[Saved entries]
--- START ---
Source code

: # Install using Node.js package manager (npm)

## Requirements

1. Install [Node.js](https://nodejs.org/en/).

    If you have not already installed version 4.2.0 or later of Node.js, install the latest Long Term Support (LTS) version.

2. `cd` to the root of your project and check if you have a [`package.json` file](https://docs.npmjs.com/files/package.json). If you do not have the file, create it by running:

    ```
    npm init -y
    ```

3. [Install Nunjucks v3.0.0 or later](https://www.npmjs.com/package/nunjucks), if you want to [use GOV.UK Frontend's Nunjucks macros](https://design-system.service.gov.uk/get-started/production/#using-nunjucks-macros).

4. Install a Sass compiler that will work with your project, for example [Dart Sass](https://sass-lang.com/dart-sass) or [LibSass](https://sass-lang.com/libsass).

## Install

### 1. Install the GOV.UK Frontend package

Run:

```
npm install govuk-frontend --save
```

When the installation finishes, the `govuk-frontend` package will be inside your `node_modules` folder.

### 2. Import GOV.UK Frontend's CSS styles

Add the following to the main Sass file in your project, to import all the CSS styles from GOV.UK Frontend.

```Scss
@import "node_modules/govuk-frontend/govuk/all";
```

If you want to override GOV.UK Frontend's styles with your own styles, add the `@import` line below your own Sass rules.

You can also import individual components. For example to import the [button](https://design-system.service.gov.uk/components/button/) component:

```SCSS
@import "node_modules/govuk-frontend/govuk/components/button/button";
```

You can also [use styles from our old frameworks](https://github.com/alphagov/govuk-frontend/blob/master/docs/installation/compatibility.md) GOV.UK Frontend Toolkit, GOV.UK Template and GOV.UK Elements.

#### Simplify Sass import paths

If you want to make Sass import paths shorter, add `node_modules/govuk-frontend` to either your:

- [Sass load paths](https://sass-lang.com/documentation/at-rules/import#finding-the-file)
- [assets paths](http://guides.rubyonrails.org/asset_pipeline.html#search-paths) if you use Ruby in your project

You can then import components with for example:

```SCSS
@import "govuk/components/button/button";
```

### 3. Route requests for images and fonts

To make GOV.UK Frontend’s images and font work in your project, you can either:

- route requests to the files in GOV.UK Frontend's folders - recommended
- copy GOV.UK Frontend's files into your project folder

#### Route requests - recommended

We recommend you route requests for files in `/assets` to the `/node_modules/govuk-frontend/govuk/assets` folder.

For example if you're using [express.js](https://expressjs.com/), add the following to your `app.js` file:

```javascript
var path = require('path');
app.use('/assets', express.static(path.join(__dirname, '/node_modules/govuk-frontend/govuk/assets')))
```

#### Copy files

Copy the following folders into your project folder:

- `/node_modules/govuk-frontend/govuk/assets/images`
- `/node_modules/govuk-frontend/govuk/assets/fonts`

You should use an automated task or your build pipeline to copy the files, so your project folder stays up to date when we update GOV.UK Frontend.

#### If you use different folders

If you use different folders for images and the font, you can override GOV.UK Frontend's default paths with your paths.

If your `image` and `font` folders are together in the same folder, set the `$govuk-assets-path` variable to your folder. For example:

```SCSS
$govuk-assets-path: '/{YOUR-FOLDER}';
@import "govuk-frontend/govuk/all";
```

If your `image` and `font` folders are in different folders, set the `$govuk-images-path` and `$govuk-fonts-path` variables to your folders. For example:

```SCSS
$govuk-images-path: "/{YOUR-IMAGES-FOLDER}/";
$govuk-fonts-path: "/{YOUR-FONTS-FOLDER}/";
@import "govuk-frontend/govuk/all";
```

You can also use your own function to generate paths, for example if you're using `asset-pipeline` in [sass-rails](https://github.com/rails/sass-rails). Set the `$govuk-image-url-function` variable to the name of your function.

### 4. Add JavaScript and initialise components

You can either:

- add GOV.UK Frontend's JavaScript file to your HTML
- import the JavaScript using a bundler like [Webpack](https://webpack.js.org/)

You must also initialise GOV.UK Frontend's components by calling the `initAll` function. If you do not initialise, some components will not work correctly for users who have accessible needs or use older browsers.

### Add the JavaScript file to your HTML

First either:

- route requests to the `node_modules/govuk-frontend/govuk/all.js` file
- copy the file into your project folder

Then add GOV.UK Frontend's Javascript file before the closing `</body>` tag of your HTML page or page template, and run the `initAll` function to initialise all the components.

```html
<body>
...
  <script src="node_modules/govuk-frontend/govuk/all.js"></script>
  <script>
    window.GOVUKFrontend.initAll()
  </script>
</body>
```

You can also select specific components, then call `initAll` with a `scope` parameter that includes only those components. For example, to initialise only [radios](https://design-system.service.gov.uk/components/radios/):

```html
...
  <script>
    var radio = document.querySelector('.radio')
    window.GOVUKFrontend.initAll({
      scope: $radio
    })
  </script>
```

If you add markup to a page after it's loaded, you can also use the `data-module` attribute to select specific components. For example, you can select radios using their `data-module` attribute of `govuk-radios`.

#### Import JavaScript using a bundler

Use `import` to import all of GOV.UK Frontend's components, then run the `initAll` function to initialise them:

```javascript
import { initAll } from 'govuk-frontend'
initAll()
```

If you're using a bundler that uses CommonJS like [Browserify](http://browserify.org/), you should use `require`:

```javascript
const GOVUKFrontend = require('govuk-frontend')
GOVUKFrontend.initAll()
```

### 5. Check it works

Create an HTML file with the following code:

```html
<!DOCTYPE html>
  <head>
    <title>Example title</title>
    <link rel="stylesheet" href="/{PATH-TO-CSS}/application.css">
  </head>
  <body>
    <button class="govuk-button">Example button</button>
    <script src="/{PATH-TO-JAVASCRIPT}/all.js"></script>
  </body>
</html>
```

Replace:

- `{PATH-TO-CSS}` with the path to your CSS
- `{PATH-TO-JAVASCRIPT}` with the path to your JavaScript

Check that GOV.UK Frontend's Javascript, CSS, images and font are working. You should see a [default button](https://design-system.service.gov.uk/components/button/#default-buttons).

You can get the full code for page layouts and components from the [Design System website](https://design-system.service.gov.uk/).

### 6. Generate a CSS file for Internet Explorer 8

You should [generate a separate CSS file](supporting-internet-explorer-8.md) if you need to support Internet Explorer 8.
--- END ---
**WHAT IS NEEDED**
From the records above, print exactly the lines that run from the line with "to the root" to the line with "When the installation", inclusive.

**TASK SOLUTION**
2. `cd` to the root of your project and check if you have a [`package.json` file](https://docs.npmjs.com/files/package.json). If you do not have the file, create it by running:

    ```
    npm init -y
    ```

3. [Install Nunjucks v3.0.0 or later](https://www.npmjs.com/package/nunjucks), if you want to [use GOV.UK Frontend's Nunjucks macros](https://design-system.service.gov.uk/get-started/production/#using-nunjucks-macros).

4. Install a Sass compiler that will work with your project, for example [Dart Sass](https://sass-lang.com/dart-sass) or [LibSass](https://sass-lang.com/libsass).

## Install

### 1. Install the GOV.UK Frontend package

Run:

```
npm install govuk-frontend --save
```

When the installation finishes, the `govuk-frontend` package will be inside your `node_modules` folder.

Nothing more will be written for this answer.